Problem description: Only one stretch of the data below is wanted: the lines starting at the one with "Just one last" and ending at the one with "### Our Horizon Chart", both included, given again exactly.

—————

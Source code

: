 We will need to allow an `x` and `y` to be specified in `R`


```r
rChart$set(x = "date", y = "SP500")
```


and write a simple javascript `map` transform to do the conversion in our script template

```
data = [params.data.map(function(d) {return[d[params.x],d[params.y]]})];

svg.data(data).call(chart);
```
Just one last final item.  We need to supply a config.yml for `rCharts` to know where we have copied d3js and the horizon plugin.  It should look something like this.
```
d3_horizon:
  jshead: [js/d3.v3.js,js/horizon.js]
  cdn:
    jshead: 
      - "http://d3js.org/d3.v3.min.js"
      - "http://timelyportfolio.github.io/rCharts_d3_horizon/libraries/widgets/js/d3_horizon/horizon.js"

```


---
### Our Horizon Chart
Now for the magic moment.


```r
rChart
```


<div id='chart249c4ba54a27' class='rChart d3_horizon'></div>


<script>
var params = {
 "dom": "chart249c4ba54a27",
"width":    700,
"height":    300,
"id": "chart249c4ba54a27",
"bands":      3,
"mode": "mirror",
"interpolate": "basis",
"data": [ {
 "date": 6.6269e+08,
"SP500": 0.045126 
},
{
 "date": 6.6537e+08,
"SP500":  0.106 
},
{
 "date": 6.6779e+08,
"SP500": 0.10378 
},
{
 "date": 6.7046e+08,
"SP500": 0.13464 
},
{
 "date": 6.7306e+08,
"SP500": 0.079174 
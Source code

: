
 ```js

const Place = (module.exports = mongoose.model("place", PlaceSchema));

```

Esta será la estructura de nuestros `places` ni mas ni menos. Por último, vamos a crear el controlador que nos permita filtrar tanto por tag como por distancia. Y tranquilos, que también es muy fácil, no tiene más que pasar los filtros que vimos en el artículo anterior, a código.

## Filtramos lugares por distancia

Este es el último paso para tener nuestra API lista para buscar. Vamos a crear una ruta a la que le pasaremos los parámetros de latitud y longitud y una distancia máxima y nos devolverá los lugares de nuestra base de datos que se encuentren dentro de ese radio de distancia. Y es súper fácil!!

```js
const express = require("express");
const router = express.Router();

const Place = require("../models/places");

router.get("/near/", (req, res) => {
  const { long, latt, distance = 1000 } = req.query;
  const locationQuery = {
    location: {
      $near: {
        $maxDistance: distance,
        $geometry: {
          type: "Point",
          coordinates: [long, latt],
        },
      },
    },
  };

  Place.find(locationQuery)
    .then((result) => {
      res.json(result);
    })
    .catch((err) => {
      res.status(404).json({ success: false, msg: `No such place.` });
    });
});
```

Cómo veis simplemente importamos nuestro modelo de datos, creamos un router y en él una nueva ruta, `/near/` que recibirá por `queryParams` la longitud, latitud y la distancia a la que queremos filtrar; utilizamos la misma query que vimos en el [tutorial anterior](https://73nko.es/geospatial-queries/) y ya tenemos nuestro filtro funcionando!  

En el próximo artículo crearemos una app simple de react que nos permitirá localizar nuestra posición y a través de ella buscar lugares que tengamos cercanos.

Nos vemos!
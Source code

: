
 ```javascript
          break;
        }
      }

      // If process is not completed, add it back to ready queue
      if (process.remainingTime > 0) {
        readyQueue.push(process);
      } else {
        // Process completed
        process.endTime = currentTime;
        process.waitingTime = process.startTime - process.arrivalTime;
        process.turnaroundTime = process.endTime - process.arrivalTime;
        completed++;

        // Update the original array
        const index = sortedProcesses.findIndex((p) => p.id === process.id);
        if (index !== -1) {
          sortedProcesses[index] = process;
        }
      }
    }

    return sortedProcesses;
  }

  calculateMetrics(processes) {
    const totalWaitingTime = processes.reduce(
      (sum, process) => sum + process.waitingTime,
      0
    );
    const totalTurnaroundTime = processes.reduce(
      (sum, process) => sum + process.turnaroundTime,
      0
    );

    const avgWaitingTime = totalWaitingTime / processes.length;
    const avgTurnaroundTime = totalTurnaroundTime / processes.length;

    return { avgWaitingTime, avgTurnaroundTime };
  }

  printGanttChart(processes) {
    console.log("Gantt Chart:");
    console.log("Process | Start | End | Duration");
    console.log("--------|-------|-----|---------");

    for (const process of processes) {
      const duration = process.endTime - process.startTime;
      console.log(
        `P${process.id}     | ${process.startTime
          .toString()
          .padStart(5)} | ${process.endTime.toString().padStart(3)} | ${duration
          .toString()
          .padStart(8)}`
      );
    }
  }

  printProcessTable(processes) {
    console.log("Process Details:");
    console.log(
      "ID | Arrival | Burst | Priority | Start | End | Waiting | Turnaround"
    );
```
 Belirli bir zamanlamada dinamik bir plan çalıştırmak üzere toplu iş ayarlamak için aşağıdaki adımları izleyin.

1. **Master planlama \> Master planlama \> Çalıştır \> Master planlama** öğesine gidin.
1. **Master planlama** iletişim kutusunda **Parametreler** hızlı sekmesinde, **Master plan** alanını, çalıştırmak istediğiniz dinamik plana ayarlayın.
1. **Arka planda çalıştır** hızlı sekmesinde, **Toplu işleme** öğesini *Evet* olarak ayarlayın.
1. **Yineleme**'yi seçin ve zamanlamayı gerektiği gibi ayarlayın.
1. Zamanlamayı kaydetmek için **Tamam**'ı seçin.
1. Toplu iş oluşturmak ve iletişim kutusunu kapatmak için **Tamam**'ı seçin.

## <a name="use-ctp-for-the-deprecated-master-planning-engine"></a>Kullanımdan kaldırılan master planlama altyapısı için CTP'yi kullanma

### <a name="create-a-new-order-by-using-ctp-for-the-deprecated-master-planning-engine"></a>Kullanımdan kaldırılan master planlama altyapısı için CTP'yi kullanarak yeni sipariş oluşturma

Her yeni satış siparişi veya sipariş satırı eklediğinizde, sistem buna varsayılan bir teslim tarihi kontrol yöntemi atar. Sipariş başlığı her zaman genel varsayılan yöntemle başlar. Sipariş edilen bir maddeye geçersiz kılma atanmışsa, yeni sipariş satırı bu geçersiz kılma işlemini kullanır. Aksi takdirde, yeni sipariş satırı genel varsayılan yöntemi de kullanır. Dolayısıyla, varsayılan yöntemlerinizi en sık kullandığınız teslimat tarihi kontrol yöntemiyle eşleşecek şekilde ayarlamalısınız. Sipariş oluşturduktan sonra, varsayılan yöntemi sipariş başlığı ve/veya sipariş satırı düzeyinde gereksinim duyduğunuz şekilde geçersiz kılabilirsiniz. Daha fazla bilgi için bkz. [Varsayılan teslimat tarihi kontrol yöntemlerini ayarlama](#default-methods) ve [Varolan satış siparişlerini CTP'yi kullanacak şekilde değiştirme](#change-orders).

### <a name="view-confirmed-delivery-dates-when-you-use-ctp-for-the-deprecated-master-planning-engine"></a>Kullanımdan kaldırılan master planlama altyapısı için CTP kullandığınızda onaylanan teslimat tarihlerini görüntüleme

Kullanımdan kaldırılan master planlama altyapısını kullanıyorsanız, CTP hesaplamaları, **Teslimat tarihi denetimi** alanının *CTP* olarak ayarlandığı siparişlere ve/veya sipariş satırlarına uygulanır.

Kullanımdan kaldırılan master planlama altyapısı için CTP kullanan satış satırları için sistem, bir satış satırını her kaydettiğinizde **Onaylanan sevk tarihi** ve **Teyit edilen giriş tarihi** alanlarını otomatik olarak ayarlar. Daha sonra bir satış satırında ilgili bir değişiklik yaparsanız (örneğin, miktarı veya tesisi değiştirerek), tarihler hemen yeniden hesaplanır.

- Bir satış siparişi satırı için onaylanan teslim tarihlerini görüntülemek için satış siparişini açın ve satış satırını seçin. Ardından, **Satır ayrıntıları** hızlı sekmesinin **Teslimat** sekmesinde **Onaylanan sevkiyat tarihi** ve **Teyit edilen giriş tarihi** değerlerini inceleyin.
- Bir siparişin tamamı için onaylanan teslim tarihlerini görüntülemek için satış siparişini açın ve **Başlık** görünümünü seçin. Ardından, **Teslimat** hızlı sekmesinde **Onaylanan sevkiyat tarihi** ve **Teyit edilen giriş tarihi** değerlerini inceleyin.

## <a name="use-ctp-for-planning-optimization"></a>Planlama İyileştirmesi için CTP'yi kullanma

—————

Written answer:
Just one last final item.  We need to supply a config.yml for `rCharts` to know where we have copied d3js and the horizon plugin.  It should look something like this.
```
d3_horizon:
  jshead: [js/d3.v3.js,js/horizon.js]
  cdn:
    jshead: 
      - "http://d3js.org/d3.v3.min.js"
      - "http://timelyportfolio.github.io/rCharts_d3_horizon/libraries/widgets/js/d3_horizon/horizon.js"

```


---
### Our Horizon Chart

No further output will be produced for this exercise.